## Directions
The answer must be an exact transcription of the lines below from the first through the one containing "can choose sub-path", with the pictures left out; please add nothing else.

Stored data
----------------------------------------
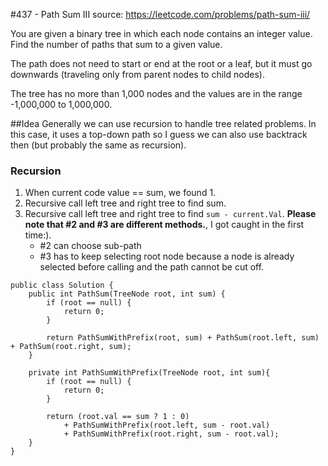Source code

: #437 - Path Sum III
source: https://leetcode.com/problems/path-sum-iii/

You are given a binary tree in which each node contains an integer value. Find the number of paths that sum to a given value.

The path does not need to start or end at the root or a leaf, but it must go downwards (traveling only from parent nodes to child nodes).

The tree has no more than 1,000 nodes and the values are in the range -1,000,000 to 1,000,000.

##Idea
Generally we can use recursion to handle tree related problems. In this case, it uses a top-down path so I guess we can also use backtrack then (but probably the same as recursion).

### Recursion
1. When current code value == sum, we found 1.
2. Recursive call left tree and right tree to find sum.
3. Recursive call left tree and right tree to find `sum - current.Val`. **Please note that #2 and #3 are different methods.**, I got caught in the first time:).
	* #2 can choose sub-path
	* #3 has to keep selecting root node because a node is already selected before calling and the path cannot be cut off. 

```
public class Solution {
    public int PathSum(TreeNode root, int sum) {
        if (root == null) {
            return 0;
        }
        
        return PathSumWithPrefix(root, sum) + PathSum(root.left, sum) + PathSum(root.right, sum);
    }
    
    private int PathSumWithPrefix(TreeNode root, int sum){
        if (root == null) {
            return 0;
        }
        
        return (root.val == sum ? 1 : 0) 
            + PathSumWithPrefix(root.left, sum - root.val)
            + PathSumWithPrefix(root.right, sum - root.val);
    }
}
```
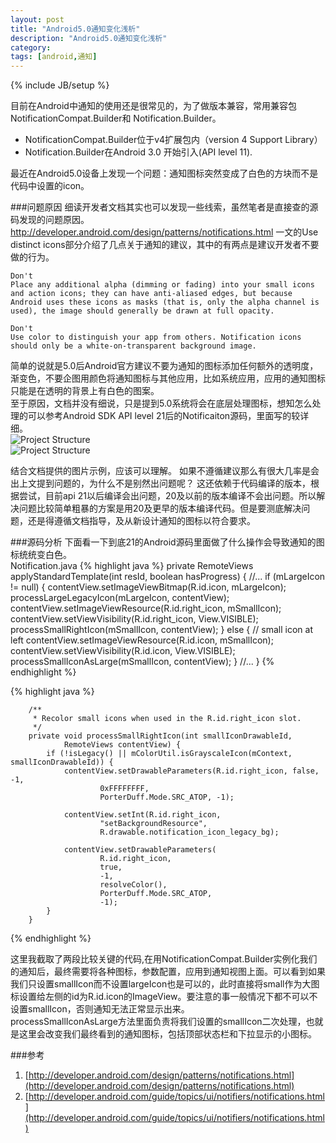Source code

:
 ```yaml
---
layout: post
title: "Android5.0通知变化浅析"
description: "Android5.0通知变化浅析"
category: 
tags: [android,通知]
---
```

{% include JB/setup %}

目前在Android中通知的使用还是很常见的，为了做版本兼容，常用兼容包NotificationCompat.Builder和 Notification.Builder。

* NotificationCompat.Builder位于v4扩展包内（version 4 Support Library）
* Notification.Builder在Android 3.0 开始引入(API level 11).

最近在Android5.0设备上发现一个问题：通知图标突然变成了白色的方块而不是代码中设置的icon。


###问题原因
细读开发者文档其实也可以发现一些线索，虽然笔者是直接查的源码发现的问题原因。http://developer.android.com/design/patterns/notifications.html 一文的Use distinct icons部分介绍了几点关于通知的建议，其中的有两点是建议开发者不要做的行为。  

	Don't
	Place any additional alpha (dimming or fading) into your small icons and action icons; they can have anti-aliased edges, but because Android uses these icons as masks (that is, only the alpha channel is used), the image should generally be drawn at full opacity.
	
	Don't
	Use color to distinguish your app from others. Notification icons should only be a white-on-transparent background image.

简单的说就是5.0后Android官方建议不要为通知的图标添加任何额外的透明度，渐变色，不要企图用颜色将通知图标与其他应用，比如系统应用，应用的通知图标只能是在透明的背景上有白色的图案。  
至于原因，文档并没有细说，只是提到5.0系统将会在底层处理图标，想知怎么处理的可以参考Android SDK API level 21后的Notificaiton源码，里面写的较详细。  
![Project Structure](http://7u2jir.com1.z0.glb.clouddn.com/ProductIcons.png)  
![Project Structure](http://7u2jir.com1.z0.glb.clouddn.com/basic_combo.png)

结合文档提供的图片示例，应该可以理解。
如果不遵循建议那么有很大几率是会出上文提到问题的，为什么不是别然出问题呢？
这还依赖于代码编译的版本，根据尝试，目前api 21以后编译会出问题，20及以前的版本编译不会出问题。所以解决问题比较简单粗暴的方案是用20及更早的版本编译代码。但是要测底解决问题，还是得遵循文档指导，及从新设计通知的图标以符合要求。

###源码分析
下面看一下到底21的Android源码里面做了什么操作会导致通知的图标统统变白色。  
Notification.java
{% highlight java %}
	private RemoteViews applyStandardTemplate(int resId, boolean 	hasProgress) {
		//...
		if (mLargeIcon != null) {
        	contentView.setImageViewBitmap(R.id.icon, mLargeIcon);
         	processLargeLegacyIcon(mLargeIcon, contentView);
         	contentView.setImageViewResource(R.id.right_icon, mSmallIcon);
         	contentView.setViewVisibility(R.id.right_icon, View.VISIBLE);
         	processSmallRightIcon(mSmallIcon, contentView);
     	} else { // small icon at left
         	contentView.setImageViewResource(R.id.icon, mSmallIcon);
         	contentView.setViewVisibility(R.id.icon, View.VISIBLE);
         	processSmallIconAsLarge(mSmallIcon, contentView);
    	}
    	//...
	}
{% endhighlight %}

{% highlight java %}

        /**
         * Recolor small icons when used in the R.id.right_icon slot.
         */
        private void processSmallRightIcon(int smallIconDrawableId,
                RemoteViews contentView) {
            if (!isLegacy() || mColorUtil.isGrayscaleIcon(mContext, smallIconDrawableId)) {
                contentView.setDrawableParameters(R.id.right_icon, false, -1,
                        0xFFFFFFFF,
                        PorterDuff.Mode.SRC_ATOP, -1);

                contentView.setInt(R.id.right_icon,
                        "setBackgroundResource",
                        R.drawable.notification_icon_legacy_bg);

                contentView.setDrawableParameters(
                        R.id.right_icon,
                        true,
                        -1,
                        resolveColor(),
                        PorterDuff.Mode.SRC_ATOP,
                        -1);
            }
        }
{% endhighlight %}
	
这里我截取了两段比较关键的代码,在用NotificationCompat.Builder实例化我们的通知后，最终需要将各种图标，参数配置，应用到通知视图上面。可以看到如果我们只设置smallIcon而不设置largeIcon也是可以的，此时直接将small作为大图标设置给左侧的id为R.id.icon的ImageView。要注意的事一般情况下都不可以不设置smallIcon，否则通知无法正常显示出来。  
processSmallIconAsLarge方法里面负责将我们设置的smallIcon二次处理，也就是这里会改变我们最终看到的通知图标，包括顶部状态栏和下拉显示的小图标。
	
	
	
###参考
1. [http://developer.android.com/design/patterns/notifications.html](http://developer.android.com/design/patterns/notifications.html)
2. [http://developer.android.com/guide/topics/ui/notifiers/notifications.html](http://developer.android.com/guide/topics/ui/notifiers/notifications.html)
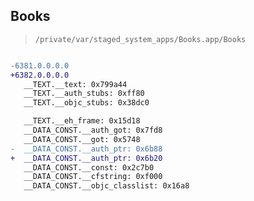## Books

> `/private/var/staged_system_apps/Books.app/Books`

```diff

-6381.0.0.0.0
+6382.0.0.0.0
   __TEXT.__text: 0x799a44
   __TEXT.__auth_stubs: 0xff80
   __TEXT.__objc_stubs: 0x38dc0

   __TEXT.__eh_frame: 0x15d18
   __DATA_CONST.__auth_got: 0x7fd8
   __DATA_CONST.__got: 0x5748
-  __DATA_CONST.__auth_ptr: 0x6b88
+  __DATA_CONST.__auth_ptr: 0x6b20
   __DATA_CONST.__const: 0x2c7b0
   __DATA_CONST.__cfstring: 0xf000
   __DATA_CONST.__objc_classlist: 0x16a8

```
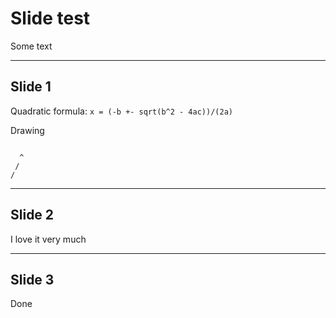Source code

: # Slide test
Some text

---

## Slide 1

Quadratic formula: ``x = (-b +- sqrt(b^2 - 4ac))/(2a)``

Drawing
```bob

  ^
 /
/
```


---
## Slide 2
I love it very much


---

## Slide 3
Done
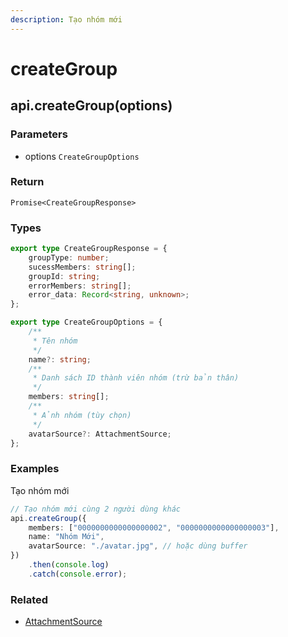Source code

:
 ```yaml
---
description: Tạo nhóm mới
---
```


# createGroup

## api.createGroup(options)

### Parameters

* options `CreateGroupOptions`

### Return

`Promise<CreateGroupResponse>`

### Types

```typescript
export type CreateGroupResponse = {
    groupType: number;
    sucessMembers: string[];
    groupId: string;
    errorMembers: string[];
    error_data: Record<string, unknown>;
};

export type CreateGroupOptions = {
    /**
     * Tên nhóm
     */
    name?: string;
    /**
     * Danh sách ID thành viên nhóm (trừ bản thân)
     */
    members: string[];
    /**
     * Ảnh nhóm (tùy chọn)
     */
    avatarSource?: AttachmentSource;
};
```

### Examples

Tạo nhóm mới

```typescript
// Tạo nhóm mới cùng 2 người dùng khác
api.createGroup({
    members: ["0000000000000000002", "0000000000000000003"],
    name: "Nhóm Mới",
    avatarSource: "./avatar.jpg", // hoặc dùng buffer
})
    .then(console.log)
    .catch(console.error);
```

### Related

* [AttachmentSource](../models/attachment)
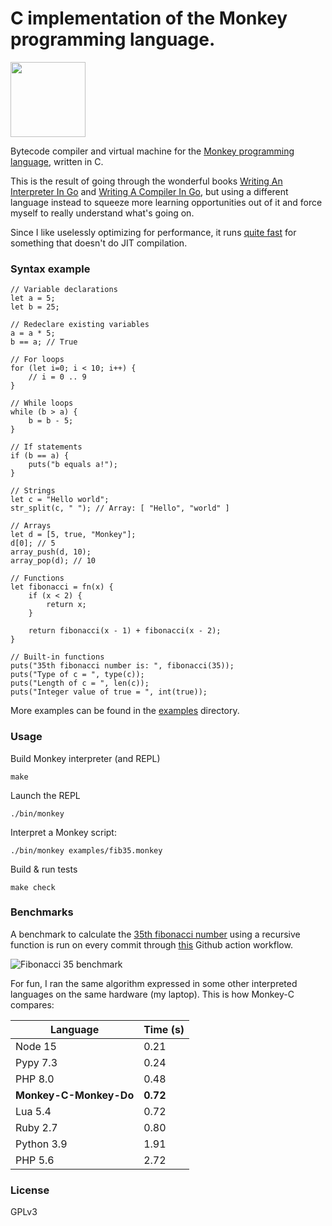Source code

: # C implementation of the Monkey programming language.

<img src="https://monkeylang.org/images/logo.png" width="120" height="120"/>

Bytecode compiler and virtual machine for the [Monkey programming language](https://monkeylang.org), written in C.

This is the result of going through the wonderful books [Writing An Interpreter In Go](https://interpreterbook.com/) and [Writing A Compiler In Go](https://compilerbook.com/), but using a different language instead to squeeze more learning opportunities out of it and force myself to really understand what's going on.

Since I like uselessly optimizing for performance, it runs [quite fast](#Benchmarks) for something that doesn't do JIT compilation.

### Syntax example 

```
// Variable declarations
let a = 5;
let b = 25;

// Redeclare existing variables
a = a * 5;
b == a; // True

// For loops
for (let i=0; i < 10; i++) {
    // i = 0 .. 9
}

// While loops
while (b > a) {
    b = b - 5;
}

// If statements
if (b == a) {
    puts("b equals a!");
}

// Strings
let c = "Hello world";
str_split(c, " "); // Array: [ "Hello", "world" ]

// Arrays
let d = [5, true, "Monkey"];
d[0]; // 5
array_push(d, 10);
array_pop(d); // 10

// Functions
let fibonacci = fn(x) {
    if (x < 2) {
        return x;
    }

    return fibonacci(x - 1) + fibonacci(x - 2);
}

// Built-in functions
puts("35th fibonacci number is: ", fibonacci(35));
puts("Type of c = ", type(c));
puts("Length of c = ", len(c));
puts("Integer value of true = ", int(true));

```

More examples can be found in the [examples](https://github.com/dannyvankooten/monkey-c-monkey-do/tree/master/examples) directory.

### Usage

Build Monkey interpreter (and REPL)
```
make 
```

Launch the REPL
```
./bin/monkey
```

Interpret a Monkey script: 
```
./bin/monkey examples/fib35.monkey
```

Build & run tests
```
make check
```

### Benchmarks

A benchmark to calculate the [35th fibonacci number](https://github.com/dannyvankooten/monkey-c-monkey-do/blob/master/examples/fib35.monkey) using a recursive function is run on every commit through [this](https://github.com/dannyvankooten/monkey-c-monkey-do/actions/workflows/c.yml) Github action workflow.

![Fibonacci 35 benchmark](https://raw.githubusercontent.com/dannyvankooten/monkey-c-monkey-do/master/misc/benchmarks.jpg)

For fun, I ran the same algorithm expressed in some other interpreted languages on the same hardware (my laptop). This is how Monkey-C compares:

| Language 	                | Time (s)	|
|--------------------	    |------	|
| Node 15            	    | 0.21 	|
| Pypy 7.3				    | 0.24  |
| PHP 8.0            	    | 0.48 	|
| **Monkey-C-Monkey-Do**    | **0.72**	|
| Lua 5.4            	    | 0.72 	|
| Ruby 2.7           	    | 0.80 	|
| Python 3.9         	    | 1.91 	|
| PHP 5.6				    | 2.72  |


### License

GPLv3 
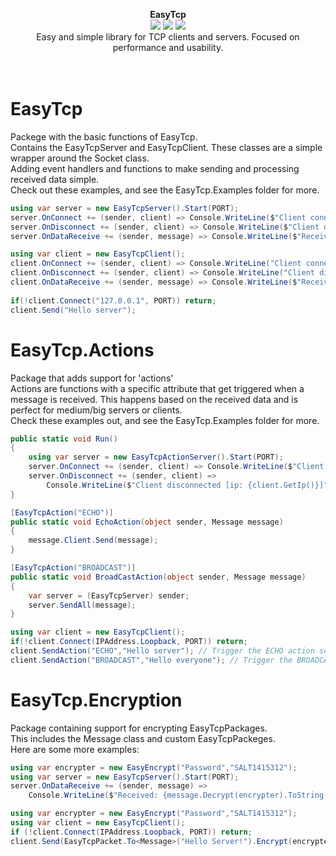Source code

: <p align="center">
  <b>EasyTcp</b>
  <br/>
  <img src="https://img.shields.io/badge/License-MIT-green.svg">
  <img src="https://img.shields.io/badge/version-3.0.0.0-green.svg">
  <img src="https://img.shields.io/badge/build-passing-green.svg">
  <br/>
  Easy and simple library for TCP clients and servers. Focused on performance and usability.
  <br/><br/><br/>
</p>

# EasyTcp
Packege with the basic functions of EasyTcp.<br/>
Contains the EasyTcpServer and EasyTcpClient. These classes are a simple wrapper around the Socket class. <br>
Adding event handlers and functions to make sending and processing received data simple. <br/>
Check out these examples, and see the EasyTcp.Examples folder for more.
```cs
using var server = new EasyTcpServer().Start(PORT);
server.OnConnect += (sender, client) => Console.WriteLine($"Client connected [ip: {client.GetIp()}]");
server.OnDisconnect += (sender, client) => Console.WriteLine($"Client disconnected [ip: {client.GetIp()}]");
server.OnDataReceive += (sender, message) => Console.WriteLine($"Received: {message.ToString()}");
```

```cs
using var client = new EasyTcpClient();
client.OnConnect += (sender, client) => Console.WriteLine("Client connected!");
client.OnDisconnect += (sender, client) => Console.WriteLine("Client disconnected!");
client.OnDataReceive += (sender, message) => Console.WriteLine($"Received: {message.ToString()}");
            
if(!client.Connect("127.0.0.1", PORT)) return; 
client.Send("Hello server");
```

# EasyTcp.Actions
Package that adds support for 'actions' <br/>
Actions are functions with a specific attribute that get triggered when a message is received. This happens based on the received data and is perfect for medium/big servers or clients.<br/>
Check these examples out, and see the EasyTcp.Examples folder for more.
```cs
public static void Run()
{
    using var server = new EasyTcpActionServer().Start(PORT);
    server.OnConnect += (sender, client) => Console.WriteLine($"Client connected [ip: {client.GetIp()}]");
    server.OnDisconnect += (sender, client) =>
        Console.WriteLine($"Client disconnected [ip: {client.GetIp()}]");
}

[EasyTcpAction("ECHO")]
public static void EchoAction(object sender, Message message)
{
    message.Client.Send(message);
}

[EasyTcpAction("BROADCAST")]
public static void BroadCastAction(object sender, Message message)
{
    var server = (EasyTcpServer) sender;
    server.SendAll(message);
}
```

```cs
using var client = new EasyTcpClient();
if(!client.Connect(IPAddress.Loopback, PORT)) return; 
client.SendAction("ECHO","Hello server"); // Trigger the ECHO action server side
client.SendAction("BROADCAST","Hello everyone"); // Trigger the BROADCAST action server side
```

# EasyTcp.Encryption
Package containing support for encrypting EasyTcpPackages. <br/>
This includes the Message class and custom EasyTcpPackeges. <br/>
Here are some more examples:
```cs
using var encrypter = new EasyEncrypt("Password","SALT1415312");
using var server = new EasyTcpServer().Start(PORT);
server.OnDataReceive += (sender, message) => 
    Console.WriteLine($"Received: {message.Decrypt(encrypter).ToString()}");

```
```cs
using var encrypter = new EasyEncrypt("Password","SALT1415312");
using var client = new EasyTcpClient();
if (!client.Connect(IPAddress.Loopback, PORT)) return;
client.Send(EasyTcpPacket.To<Message>("Hello Server!").Encrypt(encrypter));
```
----------------------------------------
## Solution to this exercise
Source code

: #437 - Path Sum III
source: https://leetcode.com/problems/path-sum-iii/

You are given a binary tree in which each node contains an integer value. Find the number of paths that sum to a given value.

The path does not need to start or end at the root or a leaf, but it must go downwards (traveling only from parent nodes to child nodes).

The tree has no more than 1,000 nodes and the values are in the range -1,000,000 to 1,000,000.

##Idea
Generally we can use recursion to handle tree related problems. In this case, it uses a top-down path so I guess we can also use backtrack then (but probably the same as recursion).

### Recursion
1. When current code value == sum, we found 1.
2. Recursive call left tree and right tree to find sum.
3. Recursive call left tree and right tree to find `sum - current.Val`. **Please note that #2 and #3 are different methods.**, I got caught in the first time:).
	* #2 can choose sub-path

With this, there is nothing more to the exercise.